Florida Republicans Working to Gut Restoration of Felon Voting Rights
Last November the state voted overwhelming to amend its constitution. The lawmakers they elected at the same time are sabotaging it.
Something insidious is happening in the Sunshine State—but it’s not quite what some are making it out to be.
Mark Joseph Stern explains for Slate (“Florida Republicans Are Sabotaging a Constitutional Amendment That Gave Felons the Right to Vote“):
In November, a supermajority of Florida voters approved a constitutional amendment restoring voting rights to former felons who’ve completed their sentences. On Tuesday, Florida Republicans advanced a bill that will strip hundreds of thousands of these individuals of the franchise once again.
That measure, which GOP lawmakers voted out of committee along party lines, is a direct assault on Amendment 4, which altered the state constitution to reinstate felons’ right to vote. It is an astonishing rejection of Floridians’ overwhelming support for the amendment and a flagrant power-grab designed to suppress potential Democratic votes. And because the Florida Legislature, governorship, and Supreme Court are dominated by Republicans, the bill stands an excellent chance of becoming law, reversing the biggest voting rights victory of the 21st century so far.
Shortly after the 2018 election, it became clear that Republican lawmakers would attempt to undermine Amendment 4. By its own terms, the law is self-executing; it requires no implementation by the Legislature. Floridians who have completed a sentence for a felony conviction should now be permitted to vote, so long as they did not commit homicide or a sex offense. Yet GOP Gov. Ron DeSantis (who opposed the amendment) and his allies in the Legislature quickly asserted that it is not self-executing and requires “implementing language.” That’s not true, but it allowed Republicans to curtail the amendment’s impact under the guise of “implementing” it. Since November, the key question was how brazenly GOP lawmakers would seek to subvert the amendment: Would they tinker around the edges, or gut the law entirely?
It turns out to be more complicated than that. The plain text of the amendment says that “any disqualification from voting arising from a felony conviction shall terminate and voting rights shall be restored upon completion of all terms of sentence including parole or probation.” In Florida, at least, “all terms of sentence” is a matter of some controversy.

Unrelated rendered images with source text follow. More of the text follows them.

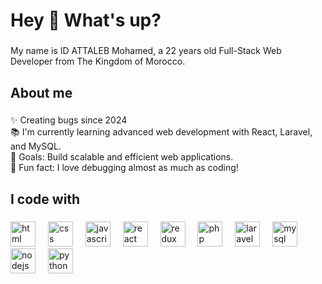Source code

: <h1 align="left">Hey 👋 What's up?</h1>

###

<p align="left">My name is ID ATTALEB Mohamed, a 22 years old Full-Stack Web Developer from The Kingdom of Morocco.</p>

###

<h2 align="left">About me</h2>

###

<p align="left">
✨ Creating bugs since 2024 <br>
📚 I'm currently learning advanced web development with React, Laravel, and MySQL. <br>
🎯 Goals: Build scalable and efficient web applications. <br>
🎲 Fun fact: I love debugging almost as much as coding! 
</p>

###

<h2 align="left">I code with</h2>

###

<div align="left">
  <img src="https://logospng.org/download/html-5/logo-html-5-256.png" height="40" alt="html logo"  />
  <img width="12" />
  <img src="https://logospng.org/download/css-3/logo-css-3-1536.png" height="40" alt="css logo"  />
  <img width="12" />
  <img src="https://cdn.jsdelivr.net/gh/devicons/devicon/icons/javascript/javascript-original.svg" height="40" alt="javascript logo"  />
  <img width="12" />
  <img src="https://cdn.jsdelivr.net/gh/devicons/devicon/icons/react/react-original.svg" height="40" alt="react logo"  />
  <img width="12" />
  <img src="https://cdn.jsdelivr.net/gh/devicons/devicon/icons/redux/redux-original.svg" height="40" alt="redux logo"  />
  <img width="12" />
  <img src="https://cdn.jsdelivr.net/gh/devicons/devicon/icons/php/php-original.svg" height="40" alt="php logo"  />
  <img width="12" />
  <img src="https://logospng.org/download/laravel/logo-laravel-icon-1024.png" height="40" alt="laravel logo"  />
  <img width="12" />
  <img src="https://cdn.jsdelivr.net/gh/devicons/devicon/icons/mysql/mysql-original.svg" height="40" alt="mysql logo"  />
  <img width="12" />
  <img src="https://cdn.jsdelivr.net/gh/devicons/devicon/icons/nodejs/nodejs-original.svg" height="40" alt="nodejs logo"  />
  <img width="12" />
  <img src="https://assets-global.website-files.com/6047a9e35e5dc54ac86ddd90/638a619a6a5d36813fdb2f3b_gXFzP_izScI-K19n3uFT_fwZZPr1phJ5Jh3lp1b4yqM.png" height="40" alt="python logo"  />
</div>

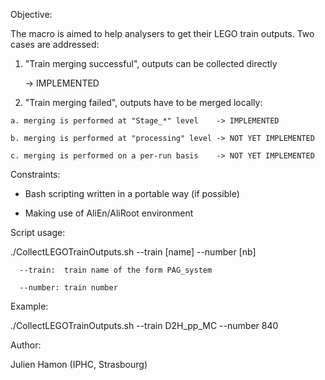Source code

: Objective:

The macro is aimed to help analysers to get their LEGO train outputs. Two cases are addressed:


  1. "Train merging successful", outputs can be collected directly

     -> IMPLEMENTED


  2. "Train merging failed", outputs have to be merged locally:

    a. merging is performed at "Stage_*" level    -> IMPLEMENTED

    b. merging is performed at "processing" level -> NOT YET IMPLEMENTED

    c. merging is performed on a per-run basis    -> NOT YET IMPLEMENTED




Constraints:

  - Bash scripting written in a portable way (if possible)

  - Making use of AliEn/AliRoot environment




Script usage:

   ./CollectLEGOTrainOutputs.sh --train [name] --number [nb]

      --train:  train name of the form PAG_system

      --number: train number


   Example:

   ./CollectLEGOTrainOutputs.sh --train D2H_pp_MC --number 840




Author:

   Julien Hamon (IPHC, Strasbourg)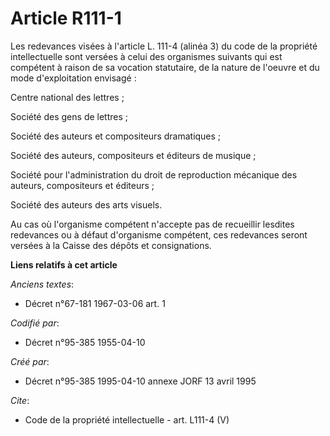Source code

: # Article R111-1

Les redevances visées à l'article L. 111-4 (alinéa 3) du code de la propriété intellectuelle sont versées à celui des
organismes suivants qui est compétent à raison de sa vocation statutaire, de la nature de l'oeuvre et du mode d'exploitation
envisagé : 

Centre national des lettres ; 

Société des gens de lettres ; 

Société des auteurs et compositeurs dramatiques ; 

Société des auteurs, compositeurs et éditeurs de musique ; 

Société pour l'administration du droit de reproduction mécanique des auteurs, compositeurs et éditeurs ; 

Société des auteurs des arts visuels. 

Au cas où l'organisme compétent n'accepte pas de recueillir lesdites redevances ou à défaut d'organisme compétent, ces
redevances seront versées à la Caisse des dépôts et consignations.

**Liens relatifs à cet article**

_Anciens textes_:

  - Décret n°67-181 1967-03-06 art. 1

_Codifié par_:

  - Décret n°95-385 1955-04-10

_Créé par_:

  - Décret n°95-385 1995-04-10 annexe JORF 13 avril 1995

_Cite_:

  - Code de la propriété intellectuelle - art. L111-4 (V)
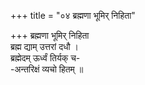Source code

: +++
title = "०४ ब्रह्मणा भूमिर् निहिता"

+++
ब्रह्मणा भूमिर् निहिता  
ब्रह्म द्याम् उत्तरां दधौ ।  
ब्रह्मेदम् ऊर्ध्वं तिर्यक् च-  
-अन्तरिक्षं व्यचो हितम् ॥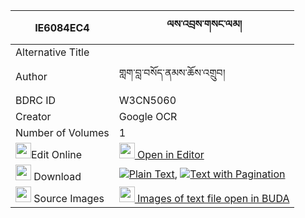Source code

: |IE6084EC4|ལས་འབྲས་གསང་ལམ། 
| --- | --- 
|Alternative Title |
|Author| གླག་བླ་བསོད་ནམས་ཆོས་འགྲུབ།
|BDRC ID | W3CN5060
|Creator | Google OCR
|Number of Volumes| 1
|<img width="25" src="https://img.icons8.com/color/25/000000/edit-property.png">Edit Online| [<img width="25" src="https://avatars.githubusercontent.com/u/45091458?s=200&v=4"> Open in Editor](http://editor.openpecha.org/IE6084EC4)
|<img width="25" src="https://img.icons8.com/fluent/48/000000/download-2.png"/>  Download | [![](https://img.icons8.com/color/20/000000/txt.png)Plain Text](https://github.com/Openpecha/IE6084EC4/releases/download/v1/ledre_sang_lam_plain_IE6084EC4.zip), [![](https://img.icons8.com/color/20/000000/txt.png)Text with Pagination](https://github.com/Openpecha/IE6084EC4/releases/download/v1/ledre_sang_lam_pages_IE6084EC4.zip)
|<img width="25" src="https://img.icons8.com/plasticine/100/000000/pictures-folder.png"/>  Source Images | [<img width="25" src="https://library.bdrc.io/icons/BUDA-small.svg"> Images of text file open in BUDA](https://library.bdrc.io/show/bdr:W3CN5060)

We learned the answer on Tuesday, when the House of Representatives’ Criminal Justice Subcommittee passed a bill designed to sabotage Amendment 4. The amendment unambiguously declares that “voting rights shall be restored upon completion of all terms of sentence including parole or probation.” But the new bill adds a new hurdle: Felons may not register to vote until they’ve paid all court costs, fines, and fees associated with their sentences.
Rather obviously, this is indeed an attempt to sabotage the amendment. Moreover, it’s unquestionably part of a larger scheme by Republicans across the country to disenfranchise demographics who disproportionately vote for Democrats. But, on the surface, this provision seems reasonable: people who haven’t paid their fines and court costs haven’t completed the terms of their sentence.
Alas, it’s more complicated than that, too.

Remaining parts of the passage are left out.